Employees and volunteers at the Mercer County Animal Shelter said Monday they are seeing the beginnings of the spring litter season with a number of pregnant cats and dogs being turned in by owners.
Shelter Director Lisa Williams said several pregnant mothers and litters have come in so far, but shelter employees believe the litter season has yet to peak.
“Believe it or not, they aren’t excessive yet, but we are expecting them to come in about any time now,” Williams said. “Usually, we get in more than the shelter can hold. We already have five moms that have had babies and four to five more that are pregnant.”
Williams said often times owners turn in their pregnant pets rather to avoid dealing with caring for puppies or kittens.
“They bring them into the shelter instead,” Williams said. “We can’t let the puppies or kittens go until they have been spayed or neutered. We also try to give mom enough time to recover so she can be spayed and hopefully will not come back into the shelter pregnant with another litter.”

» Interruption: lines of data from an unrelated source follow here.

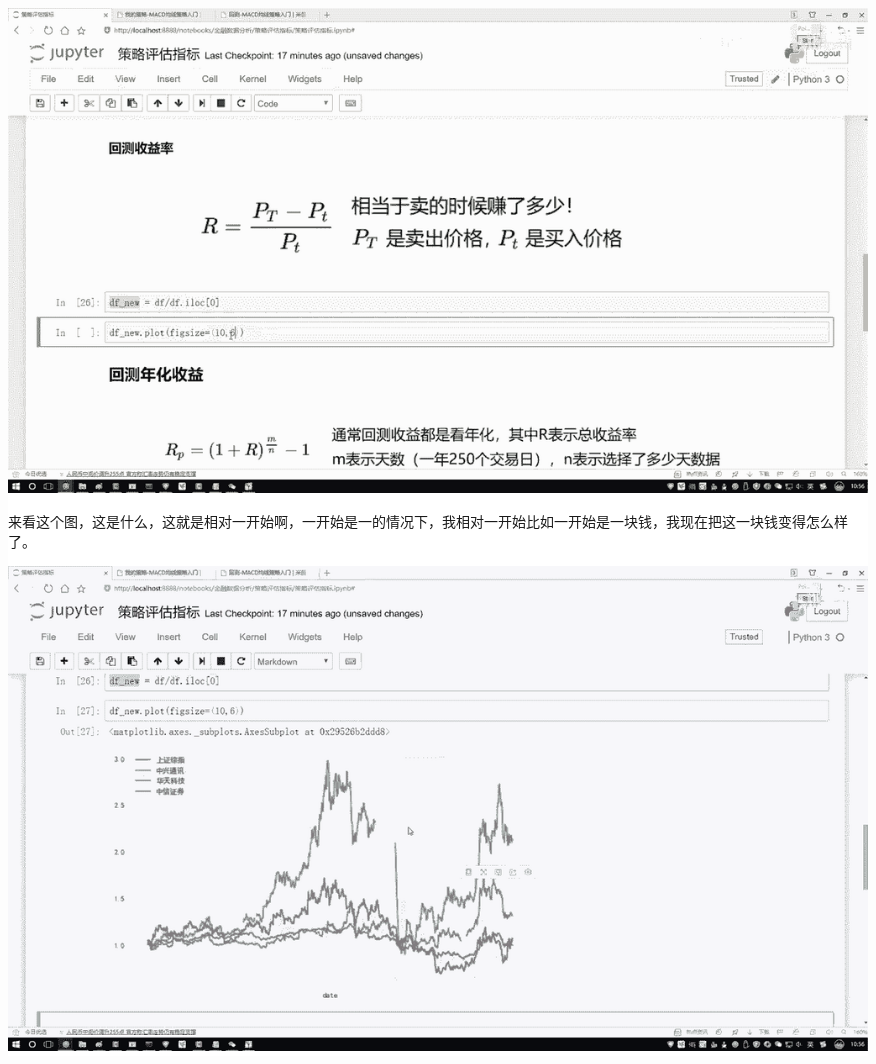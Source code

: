 ![](img/ae5683ba0896710bf26bc2eafcc69385_29.png)

来看这个图，这是什么，这就是相对一开始啊，一开始是一的情况下，我相对一开始比如一开始是一块钱，我现在把这一块钱变得怎么样了。



![](img/ae5683ba0896710bf26bc2eafcc69385_31.png)
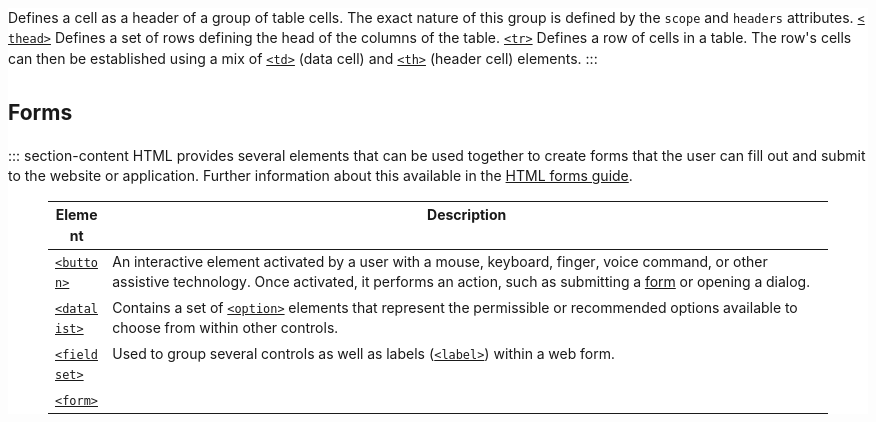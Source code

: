 <td>Defines a cell as a header of a group of table cells. The exact
nature of this group is defined by the <code>scope</code> and
<code>headers</code> attributes.</td>
</tr>
<tr class="odd">
<td><a href="element/thead"><code>&lt;thead&gt;</code></a></td>
<td>Defines a set of rows defining the head of the columns of the
table.</td>
</tr>
<tr class="even">
<td><a href="element/tr"><code>&lt;tr&gt;</code></a></td>
<td>Defines a row of cells in a table. The row's cells can then be
established using a mix of <a
href="element/td"><code>&lt;td&gt;</code></a> (data cell) and <a
href="element/th"><code>&lt;th&gt;</code></a> (header cell)
elements.</td>
</tr>
</tbody>
</table>

</figure>
:::

## Forms

::: section-content
HTML provides several elements that can be used together to create forms
that the user can fill out and submit to the website or application.
Further information about this available in the [HTML forms
guide](https://developer.mozilla.org/en-US/docs/Learn/Forms).

<figure class="table-container">
<div class="_table">
<table>
<thead>
<tr class="header">
<th>Element</th>
<th>Description</th>
</tr>
</thead>
<tbody>
<tr class="odd">
<td><a href="element/button"><code>&lt;button&gt;</code></a></td>
<td>An interactive element activated by a user with a mouse, keyboard,
finger, voice command, or other assistive technology. Once activated, it
performs an action, such as submitting a <a
href="https://developer.mozilla.org/en-US/docs/Learn/Forms">form</a> or
opening a dialog.</td>
</tr>
<tr class="even">
<td><a href="element/datalist"><code>&lt;datalist&gt;</code></a></td>
<td>Contains a set of <a
href="element/option"><code>&lt;option&gt;</code></a> elements that
represent the permissible or recommended options available to choose
from within other controls.</td>
</tr>
<tr class="odd">
<td><a href="element/fieldset"><code>&lt;fieldset&gt;</code></a></td>
<td>Used to group several controls as well as labels (<a
href="element/label"><code>&lt;label&gt;</code></a>) within a web
form.</td>
</tr>
<tr class="even">
<td><a href="element/form"><code>&lt;form&gt;</code></a></td>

Since litters require a lot of care and space, Williams said new litters mean the shelter cannot take in other animals to adopt out.
“The bad thing about this is none of the puppies or kittens can be adopted out until they are eight weeks old and mom has to stay with them for that time period to care for them,” she said. “It sometimes means we can’t take in more animals until we can get out what we already have.”
Williams said litters also put a premium on cage space at the shelter.
“We only have so many big cages, but we have to put the moms and babies together,” Williams said. “After you add blankets, bowls and water dishes they have to go in a big cage because there is no space in our smaller cages.”
When the eight-week waiting period is up and the animals are ready for adoption, Williams said it is often hard to get the mother cat or dog adopted out.
“A lot of people want the kitten or the puppy before they’ll take the full-grown dog or cat,” she said.
Williams said Mercer County residents can help the spring population boom by taking care of their pets.
“This is why it’s really important that people do neuter or spay their pets,” she said. “If you don’t want to neuter or spay your animal, make sure you keep them up and away from other animals so they don’t make unwanted kittens and puppies.”